- _DATASET RECORDS_
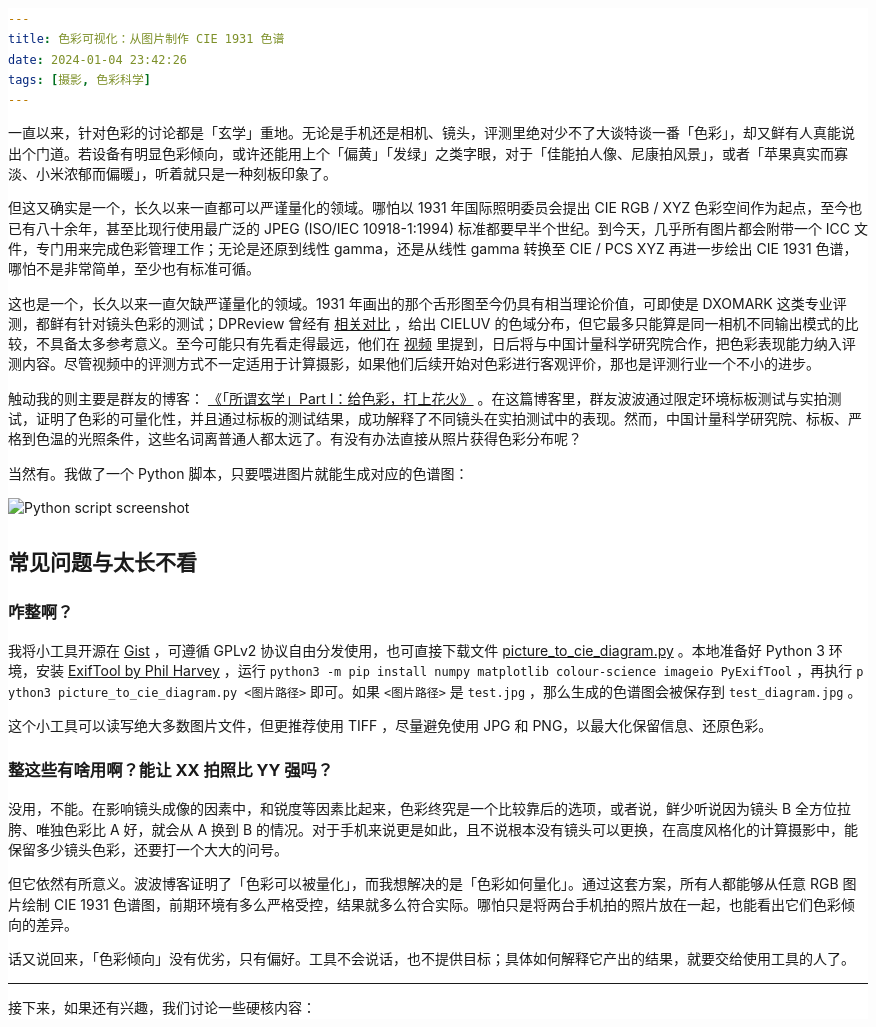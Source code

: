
 ```yaml
---
title: 色彩可视化：从图片制作 CIE 1931 色谱
date: 2024-01-04 23:42:26
tags: [摄影, 色彩科学]
---
```


一直以来，针对色彩的讨论都是「玄学」重地。无论是手机还是相机、镜头，评测里绝对少不了大谈特谈一番「色彩」，却又鲜有人真能说出个门道。若设备有明显色彩倾向，或许还能用上个「偏黄」「发绿」之类字眼，对于「佳能拍人像、尼康拍风景」，或者「苹果真实而寡淡、小米浓郁而偏暖」，听着就只是一种刻板印象了。

但这又确实是一个，长久以来一直都可以严谨量化的领域。哪怕以 1931 年国际照明委员会提出 CIE RGB / XYZ 色彩空间作为起点，至今也已有八十余年，甚至比现行使用最广泛的 JPEG (ISO/IEC 10918-1:1994) 标准都要早半个世纪。到今天，几乎所有图片都会附带一个 ICC 文件，专门用来完成色彩管理工作；无论是还原到线性 gamma，还是从线性 gamma 转换至 CIE / PCS XYZ 再进一步绘出 CIE 1931 色谱，哪怕不是非常简单，至少也有标准可循。

这也是一个，长久以来一直欠缺严谨量化的领域。1931 年画出的那个舌形图至今仍具有相当理论价值，可即使是 DXOMARK 这类专业评测，都鲜有针对镜头色彩的测试；DPReview 曾经有 [相关对比](https://www.dpreview.com/reviews/nikond2x/13) ，给出 CIELUV 的色域分布，但它最多只能算是同一相机不同输出模式的比较，不具备太多参考意义。至今可能只有先看走得最远，他们在 [视频](https://www.bilibili.com/video/BV1yG411r7Gk/) 里提到，日后将与中国计量科学研究院合作，把色彩表现能力纳入评测内容。尽管视频中的评测方式不一定适用于计算摄影，如果他们后续开始对色彩进行客观评价，那也是评测行业一个不小的进步。

触动我的则主要是群友的博客： [《「所谓玄学」Part I：给色彩，打上花火》](https://www.wavechaser.xyz/optics-imaging-zh/2020/1/abyss-p1-hanabi) 。在这篇博客里，群友波波通过限定环境标板测试与实拍测试，证明了色彩的可量化性，并且通过标板的测试结果，成功解释了不同镜头在实拍测试中的表现。然而，中国计量科学研究院、标板、严格到色温的光照条件，这些名词离普通人都太远了。有没有办法直接从照片获得色彩分布呢？



当然有。我做了一个 Python 脚本，只要喂进图片就能生成对应的色谱图：

![Python script screenshot](python-screenshot.webp)

## 常见问题与太长不看

### 咋整啊？

我将小工具开源在 [Gist](https://gist.github.com/Rachel030219/1bdf6c6eb63115a9a61eb27618ecb579) ，可遵循 GPLv2 协议自由分发使用，也可直接下载文件 [picture_to_cie_diagram.py](picture_to_cie_diagram.py) 。本地准备好 Python 3 环境，安装 [ExifTool by Phil Harvey](https://exiftool.org/) ，运行 `python3 -m pip install numpy matplotlib colour-science imageio PyExifTool` ，再执行 `python3 picture_to_cie_diagram.py <图片路径>` 即可。如果 `<图片路径>` 是 `test.jpg` ，那么生成的色谱图会被保存到 `test_diagram.jpg` 。

这个小工具可以读写绝大多数图片文件，但更推荐使用 TIFF ，尽量避免使用 JPG 和 PNG，以最大化保留信息、还原色彩。

### 整这些有啥用啊？能让 XX 拍照比 YY 强吗？

没用，不能。在影响镜头成像的因素中，和锐度等因素比起来，色彩终究是一个比较靠后的选项，或者说，鲜少听说因为镜头 B 全方位拉胯、唯独色彩比 A 好，就会从 A 换到 B 的情况。对于手机来说更是如此，且不说根本没有镜头可以更换，在高度风格化的计算摄影中，能保留多少镜头色彩，还要打一个大大的问号。

但它依然有所意义。波波博客证明了「色彩可以被量化」，而我想解决的是「色彩如何量化」。通过这套方案，所有人都能够从任意 RGB 图片绘制 CIE 1931 色谱图，前期环境有多么严格受控，结果就多么符合实际。哪怕只是将两台手机拍的照片放在一起，也能看出它们色彩倾向的差异。

话又说回来，「色彩倾向」没有优劣，只有偏好。工具不会说话，也不提供目标；具体如何解释它产出的结果，就要交给使用工具的人了。

***

接下来，如果还有兴趣，我们讨论一些硬核内容：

- _TASK DIRECTIONS_
Transcribe the listing above in full. Pictures are not part of the copy.

- _ANSWER SECTION_
Source code

:
 ```yaml
---
title: 色彩可视化：从图片制作 CIE 1931 色谱
date: 2024-01-04 23:42:26
tags: [摄影, 色彩科学]
---
```


一直以来，针对色彩的讨论都是「玄学」重地。无论是手机还是相机、镜头，评测里绝对少不了大谈特谈一番「色彩」，却又鲜有人真能说出个门道。若设备有明显色彩倾向，或许还能用上个「偏黄」「发绿」之类字眼，对于「佳能拍人像、尼康拍风景」，或者「苹果真实而寡淡、小米浓郁而偏暖」，听着就只是一种刻板印象了。

但这又确实是一个，长久以来一直都可以严谨量化的领域。哪怕以 1931 年国际照明委员会提出 CIE RGB / XYZ 色彩空间作为起点，至今也已有八十余年，甚至比现行使用最广泛的 JPEG (ISO/IEC 10918-1:1994) 标准都要早半个世纪。到今天，几乎所有图片都会附带一个 ICC 文件，专门用来完成色彩管理工作；无论是还原到线性 gamma，还是从线性 gamma 转换至 CIE / PCS XYZ 再进一步绘出 CIE 1931 色谱，哪怕不是非常简单，至少也有标准可循。

这也是一个，长久以来一直欠缺严谨量化的领域。1931 年画出的那个舌形图至今仍具有相当理论价值，可即使是 DXOMARK 这类专业评测，都鲜有针对镜头色彩的测试；DPReview 曾经有 [相关对比](https://www.dpreview.com/reviews/nikond2x/13) ，给出 CIELUV 的色域分布，但它最多只能算是同一相机不同输出模式的比较，不具备太多参考意义。至今可能只有先看走得最远，他们在 [视频](https://www.bilibili.com/video/BV1yG411r7Gk/) 里提到，日后将与中国计量科学研究院合作，把色彩表现能力纳入评测内容。尽管视频中的评测方式不一定适用于计算摄影，如果他们后续开始对色彩进行客观评价，那也是评测行业一个不小的进步。

触动我的则主要是群友的博客： [《「所谓玄学」Part I：给色彩，打上花火》](https://www.wavechaser.xyz/optics-imaging-zh/2020/1/abyss-p1-hanabi) 。在这篇博客里，群友波波通过限定环境标板测试与实拍测试，证明了色彩的可量化性，并且通过标板的测试结果，成功解释了不同镜头在实拍测试中的表现。然而，中国计量科学研究院、标板、严格到色温的光照条件，这些名词离普通人都太远了。有没有办法直接从照片获得色彩分布呢？



当然有。我做了一个 Python 脚本，只要喂进图片就能生成对应的色谱图：

![Python script screenshot](python-screenshot.webp)

## 常见问题与太长不看

### 咋整啊？

我将小工具开源在 [Gist](https://gist.github.com/Rachel030219/1bdf6c6eb63115a9a61eb27618ecb579) ，可遵循 GPLv2 协议自由分发使用，也可直接下载文件 [picture_to_cie_diagram.py](picture_to_cie_diagram.py) 。本地准备好 Python 3 环境，安装 [ExifTool by Phil Harvey](https://exiftool.org/) ，运行 `python3 -m pip install numpy matplotlib colour-science imageio PyExifTool` ，再执行 `python3 picture_to_cie_diagram.py <图片路径>` 即可。如果 `<图片路径>` 是 `test.jpg` ，那么生成的色谱图会被保存到 `test_diagram.jpg` 。

这个小工具可以读写绝大多数图片文件，但更推荐使用 TIFF ，尽量避免使用 JPG 和 PNG，以最大化保留信息、还原色彩。

### 整这些有啥用啊？能让 XX 拍照比 YY 强吗？

没用，不能。在影响镜头成像的因素中，和锐度等因素比起来，色彩终究是一个比较靠后的选项，或者说，鲜少听说因为镜头 B 全方位拉胯、唯独色彩比 A 好，就会从 A 换到 B 的情况。对于手机来说更是如此，且不说根本没有镜头可以更换，在高度风格化的计算摄影中，能保留多少镜头色彩，还要打一个大大的问号。

但它依然有所意义。波波博客证明了「色彩可以被量化」，而我想解决的是「色彩如何量化」。通过这套方案，所有人都能够从任意 RGB 图片绘制 CIE 1931 色谱图，前期环境有多么严格受控，结果就多么符合实际。哪怕只是将两台手机拍的照片放在一起，也能看出它们色彩倾向的差异。

话又说回来，「色彩倾向」没有优劣，只有偏好。工具不会说话，也不提供目标；具体如何解释它产出的结果，就要交给使用工具的人了。

***

接下来，如果还有兴趣，我们讨论一些硬核内容：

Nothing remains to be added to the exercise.